The party who wishes to incorporate its own standard terms is to ensure that they are fairly communicated to the other party. Standard terms should be readable and understandable by a reasonable person and be in a language that the other party could reasonably be expected to understand.
Standard terms are the set of terms which are not individually discussed during the negotiation of a sales contract. Due to its aforementioned nature, it is difficult to determine whether parties have actually incorporated the standard terms in question into their contracts.1
Article 2.1.19 The Principles of International Commercial Contracts (“PICC”) (2010) defines standard terms as “provisions which are prepared in advance for general and repeated use by one party and which are actually used without negotiation with the other party.” Furthermore, the PICC, indirectly but nevertheless expressly, regulates the issue of incorporation of standard terms into a contract by way of referring to general rules of formation of contract.

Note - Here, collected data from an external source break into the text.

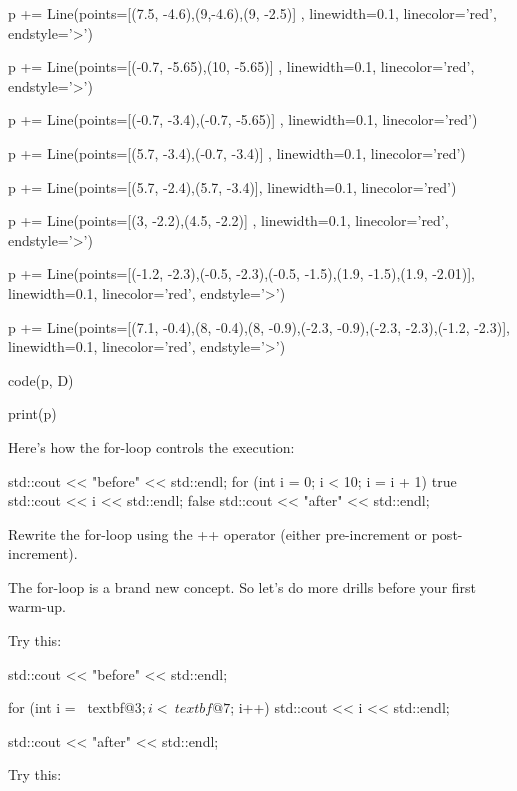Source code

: \begin{python}
p += Line(points=[(7.5, -4.6),(9,-4.6),(9, -2.5)] , linewidth=0.1, linecolor='red', endstyle='>')

p += Line(points=[(-0.7, -5.65),(10, -5.65)] , linewidth=0.1, linecolor='red', endstyle='>')

p += Line(points=[(-0.7, -3.4),(-0.7, -5.65)] , linewidth=0.1, linecolor='red')

p += Line(points=[(5.7, -3.4),(-0.7, -3.4)] , linewidth=0.1, linecolor='red')

p += Line(points=[(5.7, -2.4),(5.7, -3.4)], linewidth=0.1, linecolor='red')

p += Line(points=[(3, -2.2),(4.5, -2.2)] , linewidth=0.1, linecolor='red', endstyle='>')

p += Line(points=[(-1.2, -2.3),(-0.5, -2.3),(-0.5, -1.5),(1.9, -1.5),(1.9, -2.01)], linewidth=0.1, linecolor='red', endstyle='>')

p += Line(points=[(7.1, -0.4),(8, -0.4),(8, -0.9),(-2.3, -0.9),(-2.3, -2.3),(-1.2, -2.3)], linewidth=0.1, linecolor='red', endstyle='>')

code(p, D)

print(p)
\end{python}
Here's how the for-loop controls the execution:
\begin{console}
std::cout << "before" << std::endl;
for (int i = 0; i < 10; i = i + 1)
true
std::cout << i << std::endl;
false
std::cout << "after" << std::endl;
\end{console}

\begin{ex}
 Rewrite the for-loop using the ++ operator (either
pre-increment or post-increment).
\end{ex}

\newpage{}

The for-loop is a brand new concept. So let's do more
drills before your first warm-up.


Try this:
\begin{console}[commandchars=\~\@\$]
std::cout << "before" << std::endl;

for (int i = ~textbf@3$; i < ~textbf@7$; i++)
    std::cout << i << std::endl;

std::cout << "after" << std::endl;
\end{console}


Try this:


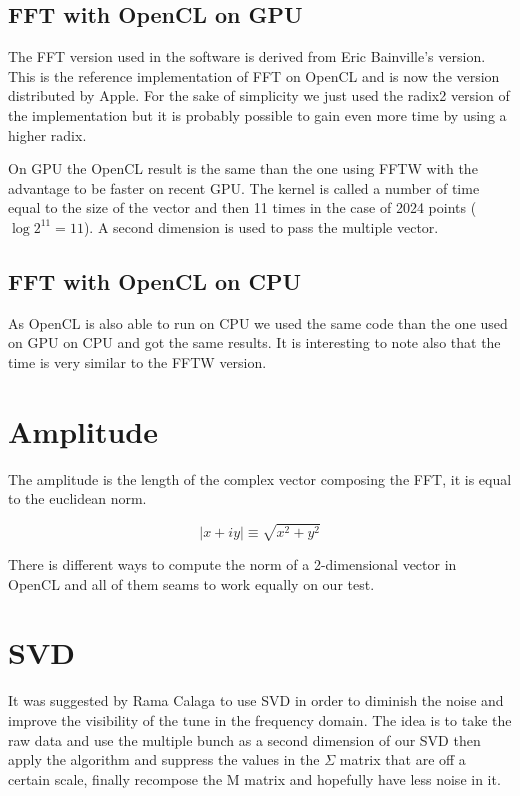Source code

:   	\subsection{FFT with OpenCL on GPU}

   	The \gls{FFT} version used in the software is derived from Eric Bainville's version. This is the reference implementation of \gls{FFT} on \gls{OpenCL} and is now the version distributed by Apple\cite{bainville11}. For the sake of simplicity we just used the radix2 version of the implementation but it is probably possible to gain even more time by using a higher radix.

   	On \gls{GPU} the \gls{OpenCL} result is the same than the one using \gls{FFTW} with the advantage to be faster on recent \gls{GPU}. The kernel is called a number of time equal to the size of the vector and then 11 times in the case of 2024 points ($\log{2^{11}} = 11$). A second dimension is used to pass the multiple vector.

   	\subsection{FFT with OpenCL on CPU}

   	As \gls{OpenCL} is also able to run on \gls{CPU} we used the same code than the one used on \gls{GPU} on \gls{CPU} and got the same results. It is interesting to note also that the time is very similar to the \gls{FFTW} version.

\section{Amplitude}
\label{sec:amplitude}

The amplitude is the length of the complex vector composing the \gls{FFT}, it is equal to the euclidean norm. 

$$ \mid x + i y \mid \equiv \sqrt{x^2 + y^2}$$ 

There is different ways to compute the norm of a 2-dimensional vector in \gls{OpenCL} and all of them seams to work equally on our test.

\section{SVD}
\label{sec:SVD}

It was suggested by Rama Calaga\cite{calaga06} to use \gls{SVD} in order to diminish the noise and improve the visibility of the tune in the frequency domain. The idea is to take the raw data and use the multiple bunch as a second dimension of our SVD then apply the algorithm and suppress the values in the $\Sigma$ matrix that are off a certain scale, finally recompose the M matrix and hopefully have less noise in it.

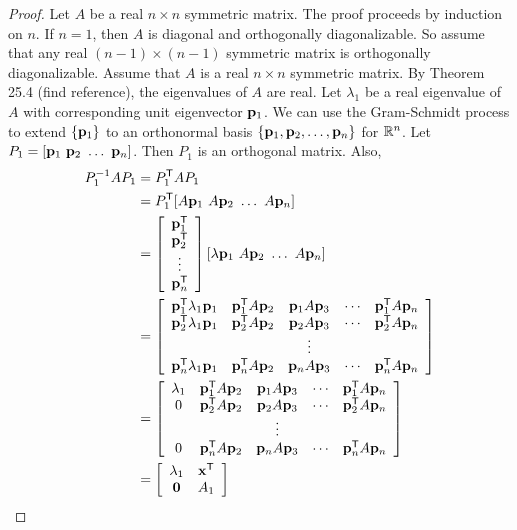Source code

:\begin{proof} Let $A$ be a real $n \times n$ symmetric matrix. The proof proceeds by induction on $n$. If $n = 1$, then $A$ is diagonal and orthogonally diagonalizable. So assume that any real $(n-1) \times (n-1)$ symmetric matrix is orthogonally diagonalizable. Assume that $A$ is a real $n \times n$ symmetric matrix. By Theorem 25.4 (find reference), the eigenvalues of $A$ are real. Let $\lambda_1$ be a real eigenvalue of $A$ with corresponding unit eigenvector $\mathbf{p}_1$. We can use the Gram-Schmidt process to extend $\{\mathbf{p}_1\}$ to an orthonormal basis $\{\mathbf{p}_1, \mathbf{p}_2, \ldots, \mathbf{p}_n\}$ for $\mathbb{R}^n$. Let $P_1 = [\mathbf{p}_1 \ \mathbf{p}_2 \ \ldots \ \mathbf{p}_n]$. Then $P_1$ is an orthogonal matrix. Also,
\begin{align*}
P_1^{-1}AP_1 &= P_1^{\tr}AP_1 \\
	&= P_1^{\tr} [A\vp_1 \ A\vp_2 \ \ldots \ A\vp_n] \\
	&= \left[ \begin{array}{c} \vp_1^{\tr} \\ \vp_2^{\tr} \\ \vdots \\ \vp_n^{\tr} \end{array} \right]  [\lambda \vp_1 \ A\vp_2 \ \ldots \ A\vp_n] \\
	&= \left[ \begin{array}{ccccc} 
	\vp_1^{\tr} \lambda_1 \vp_1 & \vp_1^{\tr} A\vp_2 & \vp_1 A\vp_3 & \cdots & \vp_1^{\tr} A \vp_n \\
	 \vp_2^{\tr} \lambda_1 \vp_1 & \vp_2^{\tr} A\vp_2 & \vp_2 A\vp_3 &\cdots & \vp_2^{\tr} A \vp_n \\
	 					&	& \vdots 	& & \\
	\vp_n^{\tr} \lambda_1 \vp_1 & \vp_n^{\tr} A\vp_2 & \vp_n A\vp_3 &\cdots & \vp_n^{\tr} A \vp_n 
	\end{array} \right] \\
	&= \left[ \begin{array}{ccccc} 
	\lambda_1& \vp_1^{\tr} A\vp_2 & \vp_1 A\vp_3 & \cdots & \vp_1^{\tr} A \vp_n \\
	 0 & \vp_2^{\tr} A\vp_2 & \vp_2 A\vp_3 &\cdots & \vp_2^{\tr} A \vp_n \\
	 					&	& \vdots 	& & \\
	0 & \vp_n^{\tr} A\vp_2 & \vp_n A\vp_3 &\cdots & \vp_n^{\tr} A \vp_n 
	\end{array} \right] \\
	 &= \left[ \begin{array}{cc} \lambda_1&\vx^{\tr} \\ \vzero & A_1 \end{array} \right]

\end{align*}
\end{proof}
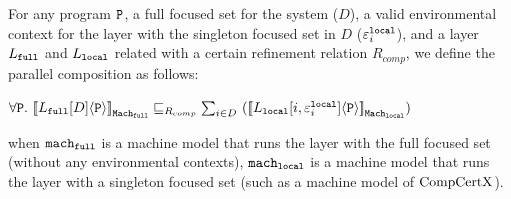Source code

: \begin{definition}
\label{definition:conlink:parallel-composition}
For any program $ {\mathrm{\texttt{P}}}$, a full focused set for the system ($D$), a valid environmental context for the layer with the singleton focused set in $D$ (${\varepsilon}^{{\mathrm{\texttt{local}}}}_{i}$), and a layer $L_{{\mathrm{\texttt{full}}}}$ and $L_{{\mathrm{\texttt{local}}}}$ related with a certain 
refinement relation $R_{comp}$, we define the parallel composition as follows:
\begin{center}
$\forall \codeinmath{P}. \ \semwmachine{L_{\codeinmath{full}}[D]}{\codeinmath{P}}{\machkwd_{\codeinmath{full}}} \refines_{R_{comp}} \sum_{i \in D}\  (\semwmachine{\PLayer{L_{\codeinmath{local}}}{i}{\oracle^{\codeinmath{local}}_i}}{\codeinmath{P}}{\machkwd_{\codeinmath{local}}})$
\end{center}
when  ${\mathrm{\texttt{mach}}}_{{\mathrm{\texttt{full}}}}$ is a machine model that runs the layer with the full focused set (without any environmental contexts),
${\mathrm{\texttt{mach}}}_{{\mathrm{\texttt{local}}}}$ is a machine model that runs the layer with a singleton focused set (such as a machine model of $\mathrm{CompCertX}$).
\end{definition}


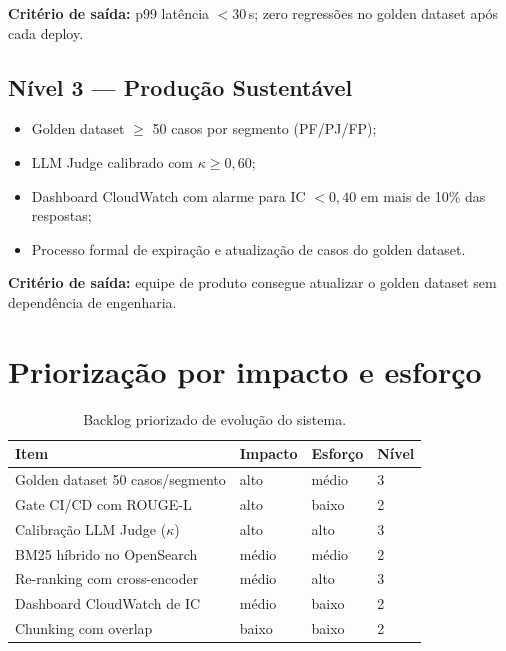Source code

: \textbf{Crit\'erio de sa\'ida:} p99 lat\^encia $< 30$\,s; zero regress\~oes
no golden dataset ap\'os cada deploy.

\subsection{N\'ivel 3 --- Produ\c{c}\~ao Sustent\'avel}

\begin{itemize}[leftmargin=*]
  \item Golden dataset $\geq$ 50 casos por segmento (PF/PJ/FP);
  \item LLM Judge calibrado com $\kappa \geq 0{,}60$;
  \item Dashboard CloudWatch com alarme para IC $< 0{,}40$ em mais
        de 10\% das respostas;
  \item Processo formal de expira\c{c}\~ao e atualiza\c{c}\~ao de
        casos do golden dataset.
\end{itemize}

\textbf{Crit\'erio de sa\'ida:} equipe de produto consegue atualizar
o golden dataset sem depend\^encia de engenharia.

\section{Prioriza\c{c}\~ao por impacto e esfor\c{c}o}

\begin{table}[htbp]
\centering
\caption{Backlog priorizado de evolu\c{c}\~ao do sistema.}
\label{tab:roadmap_backlog}
\begin{tabular}{llll}
\toprule
\textbf{Item} & \textbf{Impacto} & \textbf{Esfor\c{c}o} & \textbf{N\'ivel} \\
\midrule
Golden dataset 50 casos/segmento     & alto   & m\'edio & 3 \\
Gate CI/CD com ROUGE-L               & alto   & baixo   & 2 \\
Calibra\c{c}\~ao LLM Judge ($\kappa$) & alto  & alto    & 3 \\
BM25 h\'ibrido no OpenSearch         & m\'edio & m\'edio & 2 \\
Re-ranking com cross-encoder         & m\'edio & alto    & 3 \\
Dashboard CloudWatch de IC           & m\'edio & baixo   & 2 \\
Chunking com overlap                 & baixo  & baixo   & 2 \\
\bottomrule
\end{tabular}
\end{table}

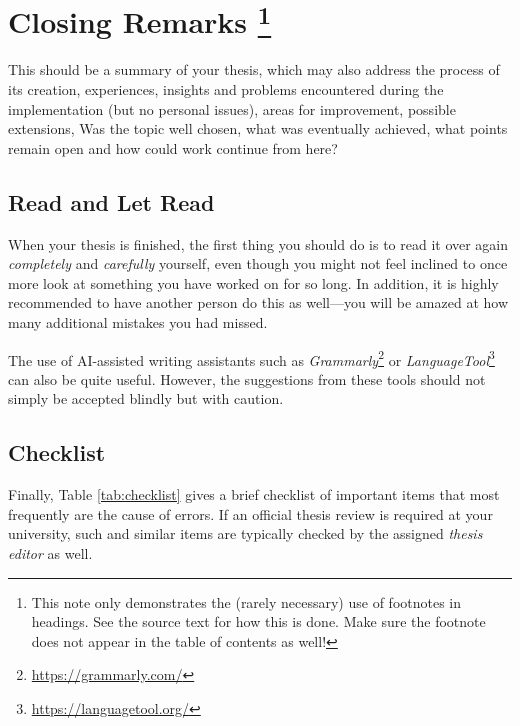 \chapter[Closing Remarks]{Closing Remarks%
\protect\footnote{This note only demonstrates the (rarely necessary)
use of footnotes in headings. See the source text for how this is done.
Make sure the footnote does not appear in the table of contents as well!}}%
\label{cha:Closing}

This should be a summary of your thesis, which may also address the
process of its creation, experiences, insights and problems encountered during
the implementation (but no personal issues), areas for improvement, possible
extensions, \etc
Was the topic well chosen, what was eventually achieved,
what points remain open and how could work continue from here?


\section{Read and Let Read}

When your thesis is finished, the first thing you should do is to read it
over again \emph{completely} and \emph{carefully} yourself, even though you
might not feel inclined to once more look at something you have worked on for
so long. In addition, it is highly recommended to have another person do this
as well---you will be amazed at how many additional mistakes you had missed.

The use of AI-assisted writing assistants such as
\emph{Grammarly}\footnote{\url{https://grammarly.com/}} or
\emph{LanguageTool}\footnote{\url{https://languagetool.org/}}
can also be quite useful. However, the suggestions from these tools should not
simply be accepted blindly but with caution.


\section{Checklist}

Finally, Table \ref{tab:checklist} gives a brief checklist of important items
that most frequently are the cause of errors. If an official thesis review is 
required at your university, such and similar items are typically checked 
by the assigned \emph{thesis editor} as well.

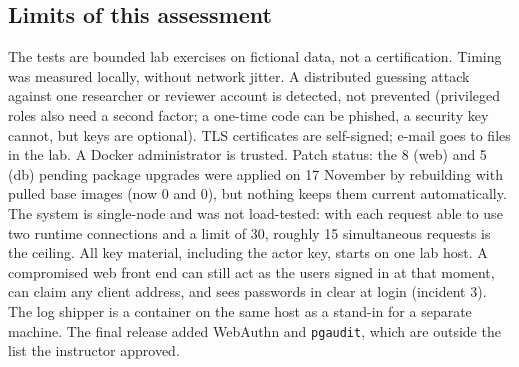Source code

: \documentclass[10pt,a4paper]{article}
\newcommand{\code}[1]{\nolinkurl{#1}}
\begin{document}
\subsection{Limits of this assessment}
The tests are bounded lab exercises on fictional data, not a certification. Timing was measured locally, without network jitter. A distributed guessing attack against one researcher or reviewer account is detected, not prevented (privileged roles also need a second factor; a one-time code can be phished, a security key cannot, but keys are optional). TLS certificates are self-signed; e-mail goes to files in the lab. A Docker administrator is trusted. Patch status: the 8 (web) and 5 (db) pending package upgrades were applied on 17 November by rebuilding with pulled base images (now 0 and 0), but nothing keeps them current automatically. The system is single-node and was not load-tested: with each request able to use two runtime connections and a limit of 30, roughly 15 simultaneous requests is the ceiling. All key material, including the actor key, starts on one lab host. A compromised web front end can still act as the users signed in at that moment, can claim any client address, and sees passwords in clear at login (incident 3). The log shipper is a container on the same host as a stand-in for a separate machine. The final release added WebAuthn and \code{pgaudit}, which are outside the list the instructor approved.

\end{document}
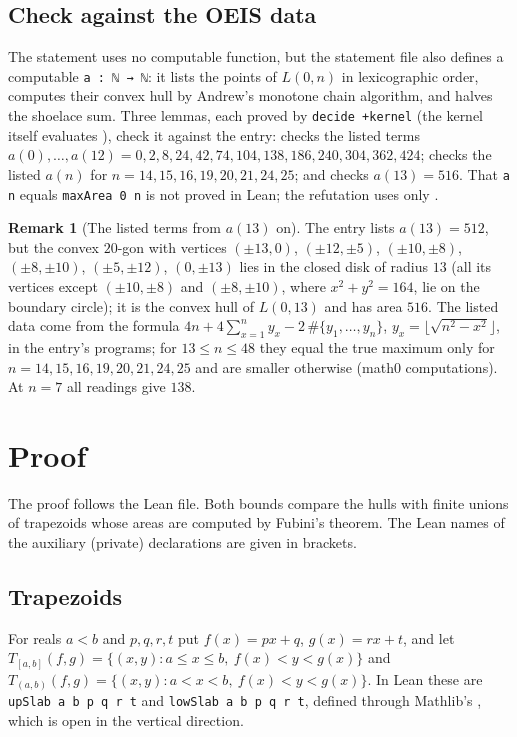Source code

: \documentclass[11pt]{amsart}
\theoremstyle{plain}
\theoremstyle{definition}
\newtheorem{remark}[theorem]{Remark}
\begin{document}
\subsection*{Check against the OEIS data}
The statement uses no computable function, but the statement file also defines a computable \texttt{a~:~ℕ~→~ℕ}: it lists the points of $L(0,n)$ in lexicographic order, computes their convex hull by Andrew's monotone chain algorithm, and halves the shoelace sum. Three lemmas, each proved by \texttt{decide +kernel} (the kernel itself evaluates ), check it against the entry:  checks the listed terms $a(0),\dots,a(12)=0,2,8,24,42,74,104,138,186,240,304,362,424$;  checks the listed $a(n)$ for $n=14,15,16,19,20,21,24,25$; and  checks $a(13)=516$. That \texttt{a n} equals \texttt{maxArea 0 n} is not proved in Lean; the refutation uses only .

\begin{remark}[The listed terms from $a(13)$ on]\label{rem:data}
The entry lists $a(13)=512$, but the convex $20$-gon with vertices $(\pm13,0)$, $(\pm12,\pm5)$, $(\pm10,\pm8)$, $(\pm8,\pm10)$, $(\pm5,\pm12)$, $(0,\pm13)$ lies in the closed disk of radius $13$ (all its vertices except $(\pm10,\pm8)$ and $(\pm8,\pm10)$, where $x^2+y^2=164$, lie on the boundary circle); it is the convex hull of $L(0,13)$ and has area $516$. The listed data come from the formula $4n+4\sum_{x=1}^n y_x-2\,\#\{y_1,\dots,y_n\}$, $y_x=\lfloor\sqrt{n^2-x^2}\rfloor$, in the entry's programs; for $13\le n\le48$ they equal the true maximum only for $n=14,15,16,19,20,21,24,25$ and are smaller otherwise (math0 computations). At $n=7$ all readings give $138$.
\end{remark}

\section{Proof}\label{sec:proof}

The proof follows the Lean file. Both bounds compare the hulls with finite unions of trapezoids whose areas are computed by Fubini's theorem. The Lean names of the auxiliary (private) declarations are given in brackets.

\subsection{Trapezoids}
For reals $a<b$ and $p,q,r,t$ put $f(x)=px+q$, $g(x)=rx+t$, and let
$T_{[a,b]}(f,g)=\{(x,y):a\le x\le b,\ f(x)<y<g(x)\}$ and $T_{(a,b)}(f,g)=\{(x,y):a<x<b,\ f(x)<y<g(x)\}$.
In Lean these are \texttt{upSlab a b p q r t} and \texttt{lowSlab a b p q r t}, defined through Mathlib's , which is open in the vertical direction.
\end{document}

Conversely, the issue of incorporation of standard terms is not specifically addressed under the United Nations Convention on Contracts for the International Sale of Goods (“CISG”) despite the major practical importance the subject holds in today’s speedy transactions scheme.2 This is why in 2013 the Advisory Council had published an Advisory Opinion No. 133 on the issue of incorporation of standard terms into a sales contract under the CISG. Accordingly, it is accepted that the provisions on the contract formation as well as rules on interpretation of the Convention are sufficient to determine, whether or not, or to what extend standard terms have been validly incorporated into the contract.4
The first and foremost issue to consider for the party who wishes to incorporate its own standard terms is to ensure that they are fairly communicated to the other party.5 In other words, parties should have had a reasonable opportunity to take notice of the terms. The Advisory Opinion No. 13 provides certain non-exhaustive presumptions where it is considered that a party had a reasonable opportunity to take notice of the standard terms which are: where the terms are attached to a document used in connection with the formation of the contract or printed on the reverse side of that document, where the terms are available to the parties in the presence of each other at the time of negotiating the contract, where, in electronic communications, the terms are made available to and retrievable electronically by that party and are accessible to that party at the time of negotiating the contract and where the parties have had prior agreements subject to the same standard terms.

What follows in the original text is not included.